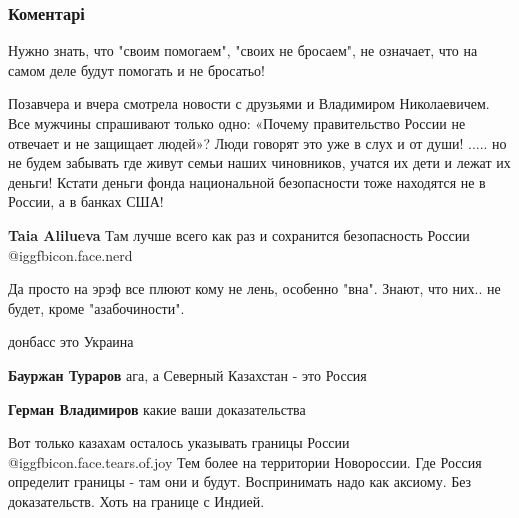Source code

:  
 
 
 
 
\subsubsection{Коментарі}

\begin{itemize} %

Нужно знать, что "своим помогаем", "своих не бросаем", не означает, что на
самом деле будут помогать и не бросатьо!


Позавчера и вчера смотрела новости с друзьями и Владимиром Николаевичем. Все
мужчины спрашивают только одно: «Почему правительство России не отвечает и не
защищает людей»? Люди говорят это уже в слух и от души! ..... но не будем
забывать где живут семьи наших чиновников, учатся их дети и лежат их деньги!
Кстати деньги фонда национальной безопасности тоже находятся не в России, а в
банках США!

\begin{itemize} %
\textbf{Taia Alilueva} Там лучше всего как раз и сохранится безопасность России  @igg{fbicon.face.nerd} 
\end{itemize} %

Да просто на эрэф все плюют кому не лень, особенно "вна".
Знают, что них.. не будет, кроме "азабочиности".

донбасс это Украина

\begin{itemize} %
\textbf{Бауржан Тураров} ага, а Северный Казахстан - это Россия

\textbf{Герман Владимиров} какие ваши доказательства

Вот только казахам осталось указывать границы России @igg{fbicon.face.tears.of.joy}  Тем более на территории Новороссии. Где Россия определит границы - там они и будут. Воспринимать надо как аксиому. Без доказательств. Хоть на границе с Индией.


\end{itemize}
\end{itemize}
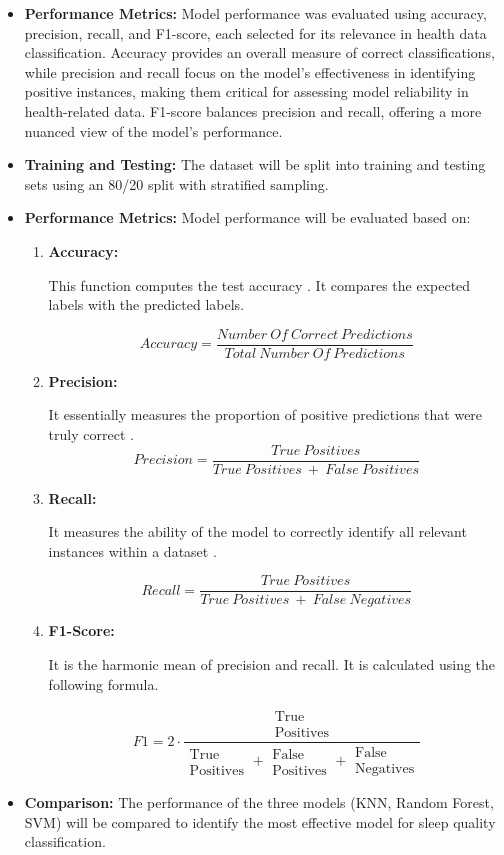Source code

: \documentclass[conference]{IEEEtran}
\begin{document}
\begin{itemize}
\item \textbf{Performance Metrics:} Model performance was evaluated using accuracy, precision, recall, and F1-score, each selected for its relevance in health data classification. Accuracy provides an overall measure of correct classifications, while precision and recall focus on the model's effectiveness in identifying positive instances, making them critical for assessing model reliability in health-related data. F1-score balances precision and recall, offering a more nuanced view of the model’s performance.

\item \textbf{Training and Testing:} The dataset will be split into training and testing sets using an 80/20 split with stratified sampling. 

\item \textbf{Performance Metrics:} Model performance will be evaluated based on:
\begin{enumerate}
\item \textbf{Accuracy:}

This function computes the test accuracy \cite{accuracy_score}. It compares the expected labels with the predicted labels.

\[Accuracy=\frac{Number\ Of\ Correct\ Predictions}{Total\ Number\ Of\ Predictions}\]
\item  \textbf{Precision:} 

It essentially measures the proportion of positive predictions that were truly correct \cite{precision_score}.
\[Precision=\frac{True\ Positives}{True\ Positives\ +\ False\ Positives}\]

\item  \textbf{Recall:}

 It measures the ability of the model to correctly identify all relevant instances within a dataset \cite{recall_score}.

 \[Recall=\frac{True\ Positives}{True\ Positives\ +\ False\ Negatives}\]
 
 \item \textbf{F1-Score:}

 It is the harmonic mean of precision and recall\cite{sklearn_f1_score}. It is calculated using the following formula.
 
 \[F1 = 2 \cdot \frac{\substack{\text{True} \\ \text{Positives}}}{\substack{\text{True} \\ \text{Positives}} + \substack{\text{False} \\ \text{Positives}} + \substack{\text{False} \\ \text{Negatives}}}\]

\end{enumerate}
\item \textbf{Comparison:} The performance of the three models (KNN, Random Forest, SVM) will be compared to identify the most effective model for sleep quality classification.
\end{itemize}
\end{document}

_Exercise directions_.
Print out every record above exactly as given. Do not include the pictures.

_Result of this task_.
Source code

:  
 
 
 
 
\subsubsection{Коментарі}

\begin{itemize} %

Нужно знать, что "своим помогаем", "своих не бросаем", не означает, что на
самом деле будут помогать и не бросатьо!


Позавчера и вчера смотрела новости с друзьями и Владимиром Николаевичем. Все
мужчины спрашивают только одно: «Почему правительство России не отвечает и не
защищает людей»? Люди говорят это уже в слух и от души! ..... но не будем
забывать где живут семьи наших чиновников, учатся их дети и лежат их деньги!
Кстати деньги фонда национальной безопасности тоже находятся не в России, а в
банках США!

\begin{itemize} %
\textbf{Taia Alilueva} Там лучше всего как раз и сохранится безопасность России  @igg{fbicon.face.nerd} 
\end{itemize} %

Да просто на эрэф все плюют кому не лень, особенно "вна".
Знают, что них.. не будет, кроме "азабочиности".

донбасс это Украина

\begin{itemize} %
\textbf{Бауржан Тураров} ага, а Северный Казахстан - это Россия

\textbf{Герман Владимиров} какие ваши доказательства

Вот только казахам осталось указывать границы России @igg{fbicon.face.tears.of.joy}  Тем более на территории Новороссии. Где Россия определит границы - там они и будут. Воспринимать надо как аксиому. Без доказательств. Хоть на границе с Индией.


\end{itemize}
\end{itemize}
Source code

: \documentclass[conference]{IEEEtran}
\begin{document}
\begin{itemize}
\item \textbf{Performance Metrics:} Model performance was evaluated using accuracy, precision, recall, and F1-score, each selected for its relevance in health data classification. Accuracy provides an overall measure of correct classifications, while precision and recall focus on the model's effectiveness in identifying positive instances, making them critical for assessing model reliability in health-related data. F1-score balances precision and recall, offering a more nuanced view of the model’s performance.

\item \textbf{Training and Testing:} The dataset will be split into training and testing sets using an 80/20 split with stratified sampling. 

\item \textbf{Performance Metrics:} Model performance will be evaluated based on:
\begin{enumerate}
\item \textbf{Accuracy:}

This function computes the test accuracy \cite{accuracy_score}. It compares the expected labels with the predicted labels.

\[Accuracy=\frac{Number\ Of\ Correct\ Predictions}{Total\ Number\ Of\ Predictions}\]
\item  \textbf{Precision:} 

It essentially measures the proportion of positive predictions that were truly correct \cite{precision_score}.
\[Precision=\frac{True\ Positives}{True\ Positives\ +\ False\ Positives}\]

\item  \textbf{Recall:}

 It measures the ability of the model to correctly identify all relevant instances within a dataset \cite{recall_score}.

 \[Recall=\frac{True\ Positives}{True\ Positives\ +\ False\ Negatives}\]
 
 \item \textbf{F1-Score:}

 It is the harmonic mean of precision and recall\cite{sklearn_f1_score}. It is calculated using the following formula.
 
 \[F1 = 2 \cdot \frac{\substack{\text{True} \\ \text{Positives}}}{\substack{\text{True} \\ \text{Positives}} + \substack{\text{False} \\ \text{Positives}} + \substack{\text{False} \\ \text{Negatives}}}\]

\end{enumerate}
\item \textbf{Comparison:} The performance of the three models (KNN, Random Forest, SVM) will be compared to identify the most effective model for sleep quality classification.
\end{itemize}
\end{document}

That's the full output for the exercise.